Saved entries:
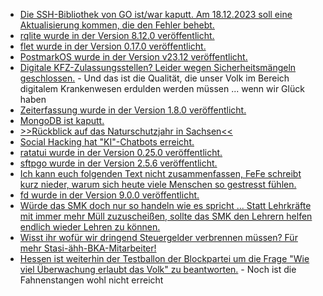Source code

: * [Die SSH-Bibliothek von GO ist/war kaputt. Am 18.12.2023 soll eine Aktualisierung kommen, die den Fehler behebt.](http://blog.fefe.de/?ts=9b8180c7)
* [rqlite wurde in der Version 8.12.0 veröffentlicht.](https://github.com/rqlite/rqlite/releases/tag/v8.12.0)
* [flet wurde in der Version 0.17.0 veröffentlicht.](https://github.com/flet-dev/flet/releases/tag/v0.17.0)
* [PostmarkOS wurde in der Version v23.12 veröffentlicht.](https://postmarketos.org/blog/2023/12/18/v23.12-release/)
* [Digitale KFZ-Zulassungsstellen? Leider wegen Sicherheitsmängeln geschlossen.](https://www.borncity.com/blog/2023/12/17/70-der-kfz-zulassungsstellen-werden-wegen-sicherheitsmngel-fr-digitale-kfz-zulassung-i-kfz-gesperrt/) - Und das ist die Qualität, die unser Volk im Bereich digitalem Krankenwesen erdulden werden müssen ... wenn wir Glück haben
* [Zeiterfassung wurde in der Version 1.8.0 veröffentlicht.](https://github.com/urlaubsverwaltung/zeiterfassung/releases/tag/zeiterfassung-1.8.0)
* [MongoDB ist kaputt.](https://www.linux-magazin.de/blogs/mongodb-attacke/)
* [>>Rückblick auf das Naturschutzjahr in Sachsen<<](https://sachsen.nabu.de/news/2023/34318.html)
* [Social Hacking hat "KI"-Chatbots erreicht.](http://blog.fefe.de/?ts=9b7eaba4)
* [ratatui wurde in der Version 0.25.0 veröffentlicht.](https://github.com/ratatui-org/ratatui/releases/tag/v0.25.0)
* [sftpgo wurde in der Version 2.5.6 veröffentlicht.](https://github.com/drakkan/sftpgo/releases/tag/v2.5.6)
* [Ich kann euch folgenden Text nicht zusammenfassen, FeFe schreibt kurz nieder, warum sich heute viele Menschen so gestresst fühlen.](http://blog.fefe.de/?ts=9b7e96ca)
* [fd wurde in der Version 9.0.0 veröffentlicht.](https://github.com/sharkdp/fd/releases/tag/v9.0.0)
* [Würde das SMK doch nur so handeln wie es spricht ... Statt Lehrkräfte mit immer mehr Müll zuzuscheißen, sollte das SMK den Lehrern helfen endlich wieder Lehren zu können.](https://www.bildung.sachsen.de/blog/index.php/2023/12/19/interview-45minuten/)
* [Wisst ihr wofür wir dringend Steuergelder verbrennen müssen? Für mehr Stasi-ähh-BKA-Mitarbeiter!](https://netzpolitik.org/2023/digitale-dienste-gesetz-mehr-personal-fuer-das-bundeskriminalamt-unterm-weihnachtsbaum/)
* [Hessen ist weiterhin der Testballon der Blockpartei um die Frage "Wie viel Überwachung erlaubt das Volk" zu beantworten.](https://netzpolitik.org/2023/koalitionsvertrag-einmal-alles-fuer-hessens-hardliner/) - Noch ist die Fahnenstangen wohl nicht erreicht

...

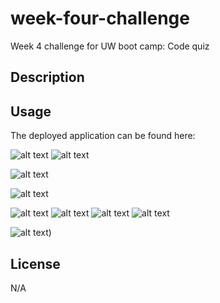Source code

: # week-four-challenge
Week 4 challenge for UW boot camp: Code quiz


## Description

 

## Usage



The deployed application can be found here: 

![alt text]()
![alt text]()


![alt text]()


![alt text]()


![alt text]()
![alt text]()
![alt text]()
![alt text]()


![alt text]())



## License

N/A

--

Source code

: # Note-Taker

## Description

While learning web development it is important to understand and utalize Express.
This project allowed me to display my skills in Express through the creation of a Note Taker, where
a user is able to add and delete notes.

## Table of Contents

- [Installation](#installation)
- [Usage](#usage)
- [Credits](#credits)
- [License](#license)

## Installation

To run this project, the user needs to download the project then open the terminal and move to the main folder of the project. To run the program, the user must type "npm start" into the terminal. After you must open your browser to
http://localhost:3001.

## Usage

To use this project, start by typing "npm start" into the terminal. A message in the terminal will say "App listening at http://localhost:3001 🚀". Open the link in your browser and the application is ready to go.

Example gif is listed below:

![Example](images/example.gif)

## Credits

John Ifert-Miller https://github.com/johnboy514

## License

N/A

Work required :: Set down precisely the lines above between the line holding "- [Credits](#credits)" and the line holding "## Installation", inclusive, and nothing beyond them.

Solution ::
- [Credits](#credits)
- [License](#license)

## Installation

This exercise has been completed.